In parallel resistor circuit applies the formula:

Resistor seri
Series of resistors in series will result in the total resistance value is growing. In Below are examples of resistors arranged in series.

Series resistor in the circuit applies the formula:


Rangkaian Power Supplay

Electronic devices should be powered by direct current supply DC (direct current) which is stable in order to work properly. The battery or batteries is a source of DC power supply is best. But for applications that require greater power supply, the source of the battery is not enough. Sources of power supply is a source of alternating AC (alternating current) from power plants. This requires a power supply device that can change the AC into DC current.

Rangkaian Power Supplay

Now it should not need another effort to make good pwer supplay you do not need to look for op-amps, transistors and other components, because these circuits are packaged into a single fixed voltage regulator IC. Are now widely recognized as a component of 78XX series fixed positive voltage regulator and the 79XX series is a voltage regulator to remain negative. Even these components are usually already equipped with current limiting (current limiter) and also limiting the temperature (thermal shutdown). This component is only three pins, and by adding some components alone can be a series of power supply regulation was good.

rangkaian power supplaySkema rangkaian power supplay

It's just to note that the IC regulator circuit that can work, the input voltage must be greater than the output voltage regulator. Usually the difference voltage Vin to the recommended VM is in the component datasheet. Usage heatshink (Aluminum cooling) is recommended if these components are used to supply large currents. In the datasheet, these components can pass the maximum current reached 1 A.


Tuesday, December 22, 2009

1.25V-15.19V Regulator/Adaptor Variabel Digital

Rangkaian Regulator/Adaptor Variabel Digital

This is a series regulator with variable output from the digital 1.25V to 15.19V The first section of the circuit comprises a digital up-down counter built around IC1, a quad 2-input NAND Schmitt trigger (IC CD4093), followed by IC2, a binary up-down counter (CD4029 IC). Two gates of IC CD4093 are used to generate the up-down logic using the push buttons S1 and S2, respectively, while the other two gates form an oscillator to provide clock pulses to IC2 (CD4029).

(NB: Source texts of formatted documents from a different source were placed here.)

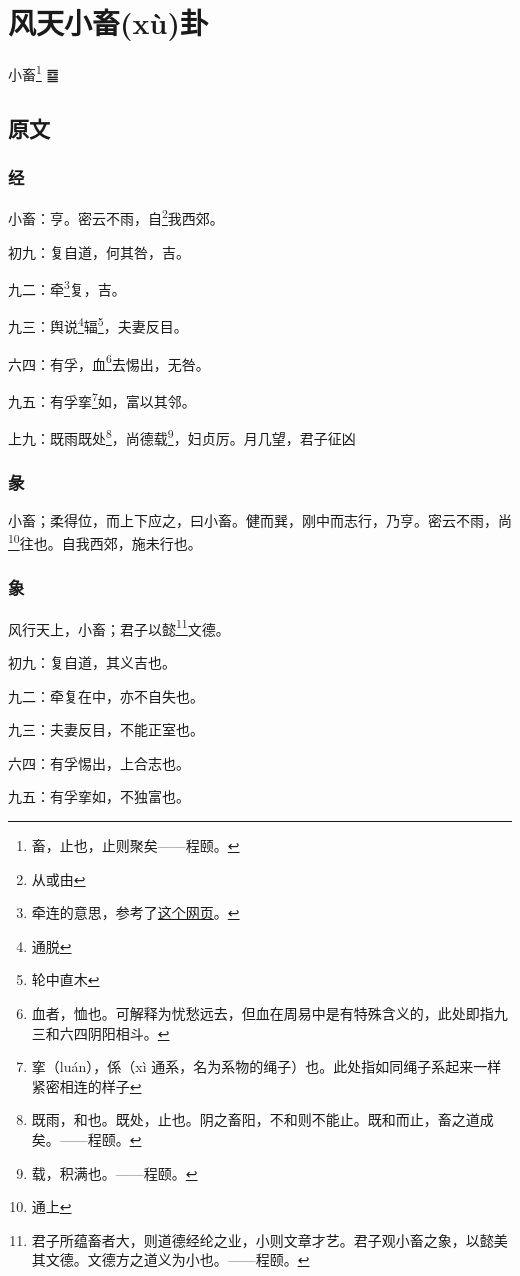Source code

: \documentclass[12pt,oneside]{book}
\begin{document}
\chapter{风天小畜(xù)卦}
小畜\footnote{畜，止也，止则聚矣——程颐。} {\Large ䷈}

\section{原文}

\subsection{经}
小畜：亨。密云不雨，自\footnote{从或由}我西郊。

初九：复自道，何其咎，吉。

九二：牵\footnote{牵连的意思，参考了\href{http://baike.yidao5.com/jingzhuan/xiaoxugua/6428.shtml}{这个网页}。}复，吉。

九三：舆说\footnote{通脱}辐\footnote{轮中直木}，夫妻反目。

六四：有孚，血\footnote{血者，恤也。可解释为忧愁远去，但血在周易中是有特殊含义的，此处即指九三和六四阴阳相斗。}去惕出，无咎。

九五：有孚挛\footnote{挛（luán），係（xì 通系，名为系物的绳子）也。此处指如同绳子系起来一样紧密相连的样子}如，富以其邻。

上九：既雨既处\footnote{既雨，和也。既处，止也。阴之畜阳，不和则不能止。既和而止，畜之道成矣。——程颐。}，尚德载\footnote{载，积满也。——程颐。}，妇贞厉。月几望，君子征凶

\subsection{彖}
小畜；柔得位，而上下应之，曰小畜。健而巽，刚中而志行，乃亨。密云不雨，尚\footnote{通上}往也。自我西郊，施未行也。

\subsection{象}
风行天上，小畜；君子以懿\footnote{君子所蕴畜者大，则道德经纶之业，小则文章才艺。君子观小畜之象，以懿美其文德。文德方之道义为小也。——程颐。}文德。

初九：复自道，其义吉也。

九二：牵复在中，亦不自失也。

九三：夫妻反目，不能正室也。

六四：有孚惕出，上合志也。

九五：有孚挛如，不独富也。
\end{document}

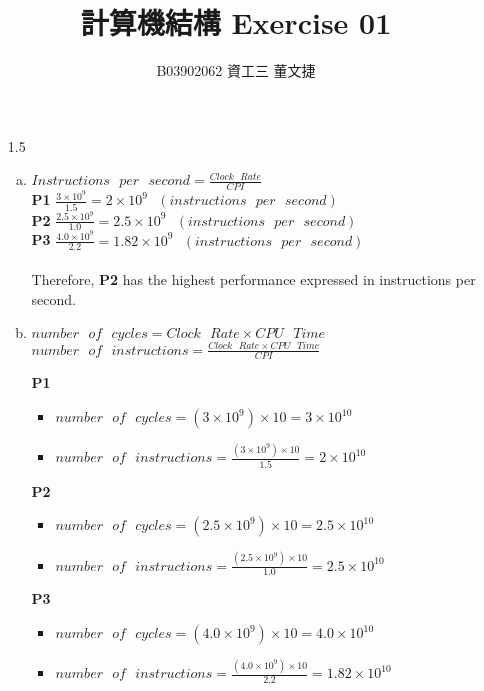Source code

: \documentclass[12pt, a4paper]{article}
\date{}
\title{\vspace{-3.0cm} 計算機結構 \hspace{0cm} Exercise 01 \\ \vspace{0cm}}
\author{\normalsize B03902062 \hspace{0cm} 資工三 \hspace{0cm} 董文捷}
\begin{document}
\maketitle
\begin{itemize}[font=\bfseries]

\item[1.5]
\begin{enumerate}[a.]

\item
$Instructions\mbox{ }per\mbox{ }second = \frac{Clock\mbox{ }Rate}{CPI}$ \\
{\bf P1} \hspace{0.2cm} $\frac{3 \times 10^9}{1.5} = 2 \times 10^9\mbox{ }(instructions\mbox{ }per\mbox{ }second)$ \\
{\bf P2} \hspace{0.2cm} $\frac{2.5 \times 10^9}{1.0} = 2.5 \times 10^9\mbox{ }(instructions\mbox{ }per\mbox{ }second)$ \\
{\bf P3} \hspace{0.2cm} $\frac{4.0 \times 10^9}{2.2} = 1.82 \times 10^9\mbox{ }(instructions\mbox{ }per\mbox{ }second)$ \\
\\
Therefore, {\bf P2} has the highest performance expressed in instructions per second.

\item
$number\mbox{ }of\mbox{ }cycles = Clock\mbox{ }Rate \times CPU\mbox{ }Time$ \\ 
$number\mbox{ }of\mbox{ }instructions = \frac{Clock\mbox{ }Rate \times CPU\mbox{ }Time}{CPI}$ 

{\bf P1}
\begin{itemize}
\item $number\mbox{ }of\mbox{ }cycles = (3 \times 10^9) \times 10 = 3 \times 10^{10}$
\item $number\mbox{ }of\mbox{ }instructions = \frac{(3 \times 10^9) \times 10}{1.5} = 2 \times 10^{10}$
\end{itemize}

{\bf P2}
\begin{itemize}
\item $number\mbox{ }of\mbox{ }cycles = (2.5 \times 10^9) \times 10 = 2.5 \times 10^{10}$
\item $number\mbox{ }of\mbox{ }instructions = \frac{(2.5 \times 10^9) \times 10}{1.0} = 2.5 \times 10^{10}$
\end{itemize}

{\bf P3}
\begin{itemize}
\item $number\mbox{ }of\mbox{ }cycles = (4.0 \times 10^9) \times 10 = 4.0 \times 10^{10}$
\item $number\mbox{ }of\mbox{ }instructions = \frac{(4.0 \times 10^9) \times 10}{2.2} = 1.82 \times 10^{10}$
\end{itemize}


\end{enumerate}
\end{itemize}
\end{document}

The frequency of oscillations can be varied by changing the value of capacitor C1 or preset VR1. IC2 receives clock pulses from the oscillator and produces a binary sequential output. As long as its pin 5 is low, the counter continues to count at the rising edge of each clock pulse, but stops counting as soon as its pin 5 is brought to logic 1. Logic 1 at pin 10 makes the counter to count upwards, while logic 0 makes it count downwards. Therefore the counter counts up by closing switch S1 and counts down by closing switch S2. The output of counter IC2 is used to realize a Digitally variable resistor. This section consists of four N / O reed Relays that need just about 5mA current for their operation. (The original circuit containing quad bilateral switch IC 4066 has been replaced by reed Relays switches operated by transistorised because of unreliable operation of the former.)

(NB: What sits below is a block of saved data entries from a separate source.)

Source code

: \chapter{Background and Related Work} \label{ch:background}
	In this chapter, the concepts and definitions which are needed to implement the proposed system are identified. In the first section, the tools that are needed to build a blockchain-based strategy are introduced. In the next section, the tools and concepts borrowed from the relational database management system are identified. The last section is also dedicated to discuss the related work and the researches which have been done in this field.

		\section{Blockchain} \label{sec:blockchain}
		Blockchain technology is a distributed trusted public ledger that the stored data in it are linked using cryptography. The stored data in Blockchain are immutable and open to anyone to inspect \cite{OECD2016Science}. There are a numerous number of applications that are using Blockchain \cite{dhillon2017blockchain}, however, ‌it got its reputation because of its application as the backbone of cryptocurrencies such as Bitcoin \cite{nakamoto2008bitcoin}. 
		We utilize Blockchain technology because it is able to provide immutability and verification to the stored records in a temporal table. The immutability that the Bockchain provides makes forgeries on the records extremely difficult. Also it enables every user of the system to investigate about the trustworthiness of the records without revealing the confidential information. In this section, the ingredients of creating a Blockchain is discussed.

Rangkaian Variabel   Regulator (Adaptor) Digital Skema rangkaian regulator/adaptor variabel digital

The switching action is performed using BC548 transistors. External resistors are connected in parallel with the reed relay contacts. Particular if the relay contacts are opened by the control input at the base of a transistor, the correspond-ing resistor across the relay contacts gets connected to the circuit. The table shows the theoretical output for various combinations of digital inputs. The measured output is nearly equal to the theoretically calculated IC3 outputs across the regulator (LM317).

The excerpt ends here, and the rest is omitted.